Reproduce the complete listing without any deviation.

Records to use Start Marker

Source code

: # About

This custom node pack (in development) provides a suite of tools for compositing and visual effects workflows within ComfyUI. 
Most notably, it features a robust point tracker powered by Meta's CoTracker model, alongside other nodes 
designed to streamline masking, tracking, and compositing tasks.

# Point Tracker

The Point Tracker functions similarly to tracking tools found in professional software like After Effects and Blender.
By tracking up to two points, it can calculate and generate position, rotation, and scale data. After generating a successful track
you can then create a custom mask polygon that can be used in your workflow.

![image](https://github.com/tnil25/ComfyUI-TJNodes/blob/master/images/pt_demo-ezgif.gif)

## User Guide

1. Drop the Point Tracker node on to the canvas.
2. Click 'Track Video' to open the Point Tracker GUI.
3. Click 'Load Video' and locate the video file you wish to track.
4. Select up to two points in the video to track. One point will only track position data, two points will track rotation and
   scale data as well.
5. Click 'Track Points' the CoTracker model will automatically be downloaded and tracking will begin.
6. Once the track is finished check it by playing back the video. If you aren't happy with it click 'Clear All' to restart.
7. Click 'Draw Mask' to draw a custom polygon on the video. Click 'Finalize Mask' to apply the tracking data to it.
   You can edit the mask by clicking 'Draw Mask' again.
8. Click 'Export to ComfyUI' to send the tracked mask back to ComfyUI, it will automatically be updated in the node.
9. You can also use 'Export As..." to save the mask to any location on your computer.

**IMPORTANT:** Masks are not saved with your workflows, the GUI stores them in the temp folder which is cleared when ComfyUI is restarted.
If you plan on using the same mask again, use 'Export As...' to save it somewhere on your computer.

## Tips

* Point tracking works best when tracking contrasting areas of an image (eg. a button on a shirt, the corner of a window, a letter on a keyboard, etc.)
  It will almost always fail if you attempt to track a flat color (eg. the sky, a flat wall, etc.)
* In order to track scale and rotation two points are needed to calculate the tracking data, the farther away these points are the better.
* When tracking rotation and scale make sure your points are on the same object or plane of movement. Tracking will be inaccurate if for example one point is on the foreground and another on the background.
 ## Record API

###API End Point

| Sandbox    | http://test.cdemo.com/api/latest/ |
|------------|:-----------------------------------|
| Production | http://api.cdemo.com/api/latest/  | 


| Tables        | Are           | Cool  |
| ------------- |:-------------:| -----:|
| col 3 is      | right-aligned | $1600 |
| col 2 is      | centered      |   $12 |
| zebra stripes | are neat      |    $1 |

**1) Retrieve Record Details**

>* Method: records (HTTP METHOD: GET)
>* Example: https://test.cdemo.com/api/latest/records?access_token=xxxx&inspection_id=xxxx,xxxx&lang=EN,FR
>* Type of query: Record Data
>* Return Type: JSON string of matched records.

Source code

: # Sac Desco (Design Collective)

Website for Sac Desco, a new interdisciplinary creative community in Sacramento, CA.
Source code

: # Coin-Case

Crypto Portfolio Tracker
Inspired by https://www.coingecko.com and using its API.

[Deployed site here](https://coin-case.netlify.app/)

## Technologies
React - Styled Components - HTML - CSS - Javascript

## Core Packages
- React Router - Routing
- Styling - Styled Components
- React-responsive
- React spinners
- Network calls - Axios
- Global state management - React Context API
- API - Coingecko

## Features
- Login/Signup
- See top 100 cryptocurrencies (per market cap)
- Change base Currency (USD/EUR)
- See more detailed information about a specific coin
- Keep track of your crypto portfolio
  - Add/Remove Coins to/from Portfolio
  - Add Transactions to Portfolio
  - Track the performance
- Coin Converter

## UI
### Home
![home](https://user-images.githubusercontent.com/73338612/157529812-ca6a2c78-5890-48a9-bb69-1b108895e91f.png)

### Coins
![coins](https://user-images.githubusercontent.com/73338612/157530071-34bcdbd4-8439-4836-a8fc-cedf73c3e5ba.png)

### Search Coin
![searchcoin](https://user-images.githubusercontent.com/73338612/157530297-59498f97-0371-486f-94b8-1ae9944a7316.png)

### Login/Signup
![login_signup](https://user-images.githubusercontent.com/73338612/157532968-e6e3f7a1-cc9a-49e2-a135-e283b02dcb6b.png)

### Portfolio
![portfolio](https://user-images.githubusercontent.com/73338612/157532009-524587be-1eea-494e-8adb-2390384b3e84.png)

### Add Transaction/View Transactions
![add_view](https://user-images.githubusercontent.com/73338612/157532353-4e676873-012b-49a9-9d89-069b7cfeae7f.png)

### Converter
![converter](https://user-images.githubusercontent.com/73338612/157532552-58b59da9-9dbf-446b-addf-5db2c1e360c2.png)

Records to use End Marker

■ Exercise output:
Source code

: # About

This custom node pack (in development) provides a suite of tools for compositing and visual effects workflows within ComfyUI. 
Most notably, it features a robust point tracker powered by Meta's CoTracker model, alongside other nodes 
designed to streamline masking, tracking, and compositing tasks.

# Point Tracker

The Point Tracker functions similarly to tracking tools found in professional software like After Effects and Blender.
By tracking up to two points, it can calculate and generate position, rotation, and scale data. After generating a successful track
you can then create a custom mask polygon that can be used in your workflow.

![image](https://github.com/tnil25/ComfyUI-TJNodes/blob/master/images/pt_demo-ezgif.gif)

## User Guide

1. Drop the Point Tracker node on to the canvas.
2. Click 'Track Video' to open the Point Tracker GUI.
3. Click 'Load Video' and locate the video file you wish to track.
4. Select up to two points in the video to track. One point will only track position data, two points will track rotation and
   scale data as well.
5. Click 'Track Points' the CoTracker model will automatically be downloaded and tracking will begin.
6. Once the track is finished check it by playing back the video. If you aren't happy with it click 'Clear All' to restart.
7. Click 'Draw Mask' to draw a custom polygon on the video. Click 'Finalize Mask' to apply the tracking data to it.
   You can edit the mask by clicking 'Draw Mask' again.
8. Click 'Export to ComfyUI' to send the tracked mask back to ComfyUI, it will automatically be updated in the node.
9. You can also use 'Export As..." to save the mask to any location on your computer.

**IMPORTANT:** Masks are not saved with your workflows, the GUI stores them in the temp folder which is cleared when ComfyUI is restarted.
If you plan on using the same mask again, use 'Export As...' to save it somewhere on your computer.

## Tips

* Point tracking works best when tracking contrasting areas of an image (eg. a button on a shirt, the corner of a window, a letter on a keyboard, etc.)
  It will almost always fail if you attempt to track a flat color (eg. the sky, a flat wall, etc.)
* In order to track scale and rotation two points are needed to calculate the tracking data, the farther away these points are the better.
* When tracking rotation and scale make sure your points are on the same object or plane of movement. Tracking will be inaccurate if for example one point is on the foreground and another on the background.
 ## Record API

###API End Point

| Sandbox    | http://test.cdemo.com/api/latest/ |
|------------|:-----------------------------------|
| Production | http://api.cdemo.com/api/latest/  | 


| Tables        | Are           | Cool  |
| ------------- |:-------------:| -----:|
| col 3 is      | right-aligned | $1600 |
| col 2 is      | centered      |   $12 |
| zebra stripes | are neat      |    $1 |

**1) Retrieve Record Details**

>* Method: records (HTTP METHOD: GET)
>* Example: https://test.cdemo.com/api/latest/records?access_token=xxxx&inspection_id=xxxx,xxxx&lang=EN,FR
>* Type of query: Record Data
>* Return Type: JSON string of matched records.

Source code

: # Sac Desco (Design Collective)

Website for Sac Desco, a new interdisciplinary creative community in Sacramento, CA.
Source code

: # Coin-Case

Crypto Portfolio Tracker
Inspired by https://www.coingecko.com and using its API.

[Deployed site here](https://coin-case.netlify.app/)

## Technologies
React - Styled Components - HTML - CSS - Javascript

## Core Packages
- React Router - Routing
- Styling - Styled Components
- React-responsive
- React spinners
- Network calls - Axios
- Global state management - React Context API
- API - Coingecko

## Features
- Login/Signup
- See top 100 cryptocurrencies (per market cap)
- Change base Currency (USD/EUR)
- See more detailed information about a specific coin
- Keep track of your crypto portfolio
  - Add/Remove Coins to/from Portfolio
  - Add Transactions to Portfolio
  - Track the performance
- Coin Converter

## UI
### Home
![home](https://user-images.githubusercontent.com/73338612/157529812-ca6a2c78-5890-48a9-bb69-1b108895e91f.png)

### Coins
![coins](https://user-images.githubusercontent.com/73338612/157530071-34bcdbd4-8439-4836-a8fc-cedf73c3e5ba.png)

### Search Coin
![searchcoin](https://user-images.githubusercontent.com/73338612/157530297-59498f97-0371-486f-94b8-1ae9944a7316.png)

### Login/Signup
![login_signup](https://user-images.githubusercontent.com/73338612/157532968-e6e3f7a1-cc9a-49e2-a135-e283b02dcb6b.png)

### Portfolio
![portfolio](https://user-images.githubusercontent.com/73338612/157532009-524587be-1eea-494e-8adb-2390384b3e84.png)

### Add Transaction/View Transactions
![add_view](https://user-images.githubusercontent.com/73338612/157532353-4e676873-012b-49a9-9d89-069b7cfeae7f.png)

### Converter
![converter](https://user-images.githubusercontent.com/73338612/157532552-58b59da9-9dbf-446b-addf-5db2c1e360c2.png)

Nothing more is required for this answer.